One of West Hollywood’s priciest neighborhoods features modest-size, single-family homes on small lots that routinely sell for $2 million and upwards. Located within the larger West Hollywood West area, these tidy, well-landscaped houses are sandwiched alongside each other on streets like Rangely, Ashcroft, Dorrington and Rosewood avenues.

Sky-high and ever-escalating home values, though, belie the neighborhood’s working-class history. It was the blue-collar foundation for two industries that gave rise to West Hollywood – electric streetcars and motion pictures.

Electric Streetcars

Everyone knows the twice-told tale about the city’s humble beginning as a railyard. Moses H. Sherman business partner/brother-in-law Eli P. Clark cobbled together one of Southern California’s first inter-urban electric streetcar railways in 1894 where San Vicente and Santa Monica boulevards intersect today.

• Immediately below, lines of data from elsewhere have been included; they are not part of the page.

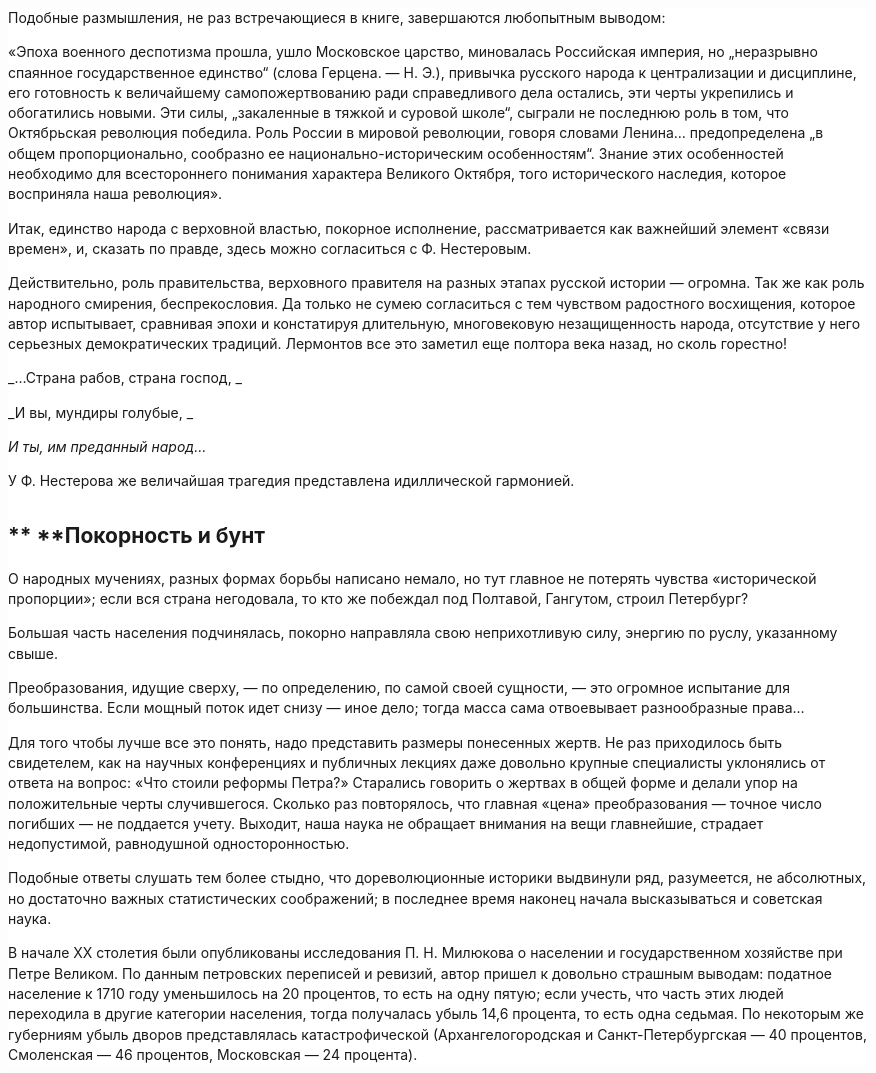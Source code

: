 Подобные размышления, не раз встречающиеся в книге, завершаются любопытным выводом:

«Эпоха военного деспотизма прошла, ушло Московское царство, миновалась Российская империя, но „неразрывно спаянное государственное единство“ (слова Герцена. — Н. Э.), привычка русского народа к централизации и дисциплине, его готовность к величайшему самопожертвованию ради справедливого дела остались, эти черты укрепились и обогатились новыми. Эти силы, „закаленные в тяжкой и суровой школе“, сыграли не последнюю роль в том, что Октябрьская революция победила. Роль России в мировой революции, говоря словами Ленина… предопределена „в общем пропорционально, сообразно ее национально-историческим особенностям“. Знание этих особенностей необходимо для всестороннего понимания характера Великого Октября, того исторического наследия, которое восприняла наша революция».

Итак, единство народа с верховной властью, покорное исполнение, рассматривается как важнейший элемент «связи времен», и, сказать по правде, здесь можно согласиться с Ф. Нестеровым.

Действительно, роль правительства, верховного правителя на разных этапах русской истории — огромна. Так же как роль народного смирения, беспрекословия. Да только не сумею согласиться с тем чувством радостного восхищения, которое автор испытывает, сравнивая эпохи и констатируя длительную, многовековую незащищенность народа, отсутствие у него серьезных демократических традиций. Лермонтов все это заметил еще полтора века назад, но сколь горестно!

_…Страна рабов, страна господ, _

_И вы, мундиры голубые, _

_И ты, им преданный народ…_

У Ф. Нестерова же величайшая трагедия представлена идиллической гармонией.

## ** **Покорность и бунт

О народных мучениях, разных формах борьбы написано немало, но тут главное не потерять чувства «исторической пропорции»; если вся страна негодовала, то кто же побеждал под Полтавой, Гангутом, строил Петербург? 

Большая часть населения подчинялась, покорно направляла свою неприхотливую силу, энергию по руслу, указанному свыше. 

Преобразования, идущие сверху, — по определению, по самой своей сущности, — это огромное испытание для большинства. Если мощный поток идет снизу — иное дело; тогда масса сама отвоевывает разнообразные права… 

Для того чтобы лучше все это понять, надо представить размеры понесенных жертв. Не раз приходилось быть свидетелем, как на научных конференциях и публичных лекциях даже довольно крупные специалисты уклонялись от ответа на вопрос: «Что стоили реформы Петра?» Старались говорить о жертвах в общей форме и делали упор на положительные черты случившегося. Сколько раз повторялось, что главная «цена» преобразования — точное число погибших — не поддается учету. Выходит, наша наука не обращает внимания на вещи главнейшие, страдает недопустимой, равнодушной односторонностью.

Подобные ответы слушать тем более стыдно, что дореволюционные историки выдвинули ряд, разумеется, не абсолютных, но достаточно важных статистических соображений; в последнее время наконец начала высказываться и советская наука.

В начале XX столетия были опубликованы исследования П. Н. Милюкова о населении и государственном хозяйстве при Петре Великом. По данным петровских переписей и ревизий, автор пришел к довольно страшным выводам: податное население к 1710 году уменьшилось на 20 процентов, то есть на одну пятую; если учесть, что часть этих людей переходила в другие категории населения, тогда получалась убыль 14,6 процента, то есть одна седьмая. По некоторым же губерниям убыль дворов представлялась катастрофической (Архангелогородская и Санкт-Петербургская — 40 процентов, Смоленская — 46 процентов, Московская — 24 процента).
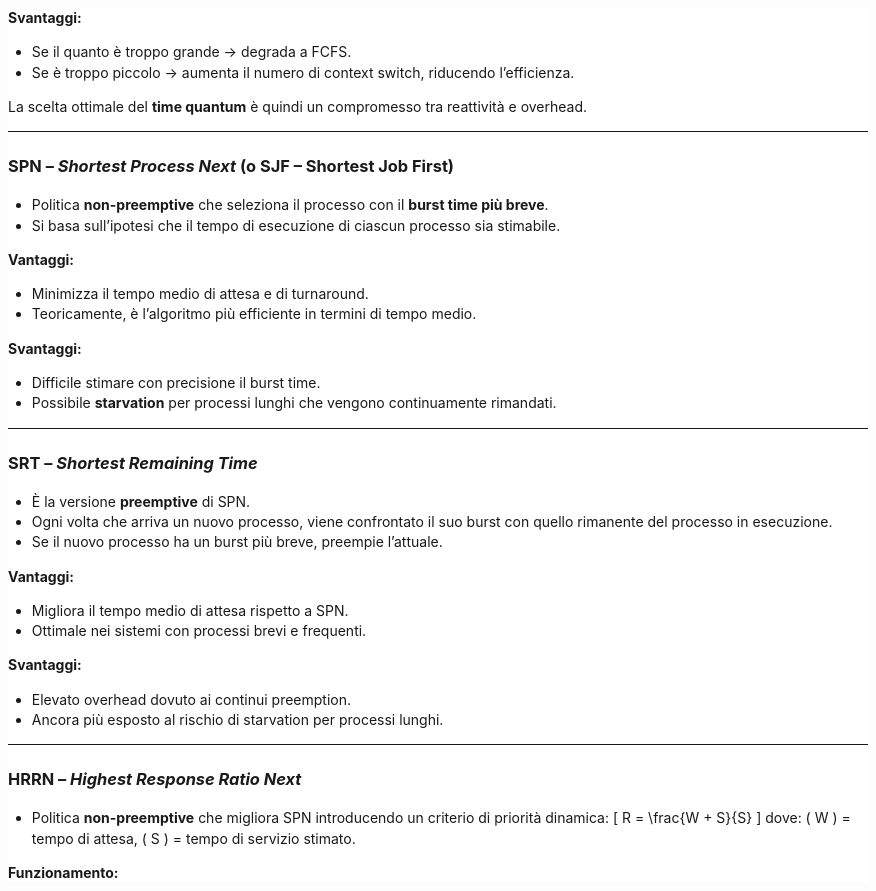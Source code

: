 **Svantaggi:**

* Se il quanto è troppo grande → degrada a FCFS.
* Se è troppo piccolo → aumenta il numero di context switch, riducendo l’efficienza.

La scelta ottimale del **time quantum** è quindi un compromesso tra reattività e overhead.

---

### SPN – *Shortest Process Next* (o SJF – Shortest Job First)

* Politica **non-preemptive** che seleziona il processo con il **burst time più breve**.
* Si basa sull’ipotesi che il tempo di esecuzione di ciascun processo sia stimabile.

**Vantaggi:**

* Minimizza il tempo medio di attesa e di turnaround.
* Teoricamente, è l’algoritmo più efficiente in termini di tempo medio.

**Svantaggi:**

* Difficile stimare con precisione il burst time.
* Possibile **starvation** per processi lunghi che vengono continuamente rimandati.

---

### SRT – *Shortest Remaining Time*

* È la versione **preemptive** di SPN.
* Ogni volta che arriva un nuovo processo, viene confrontato il suo burst con quello rimanente del processo in esecuzione.
* Se il nuovo processo ha un burst più breve, preempie l’attuale.

**Vantaggi:**

* Migliora il tempo medio di attesa rispetto a SPN.
* Ottimale nei sistemi con processi brevi e frequenti.

**Svantaggi:**

* Elevato overhead dovuto ai continui preemption.
* Ancora più esposto al rischio di starvation per processi lunghi.

---

### HRRN – *Highest Response Ratio Next*

* Politica **non-preemptive** che migliora SPN introducendo un criterio di priorità dinamica:
  [
  R = \frac{W + S}{S}
  ]
  dove:
  ( W ) = tempo di attesa,
  ( S ) = tempo di servizio stimato.

**Funzionamento:**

The most modern railyard of its time consisted of maintenance shops, railroad yards, a power plant and car barns. The community, which Sherman named after himself, became a crossroads of local development.

 

Pacific Electric’s original administration building along Santa Monica Boulevard in the Town of Sherman, now West Hollywood, circa the 1900s. (Photo courtesy of Metropolitan Transportation Administration’s Library and Archives).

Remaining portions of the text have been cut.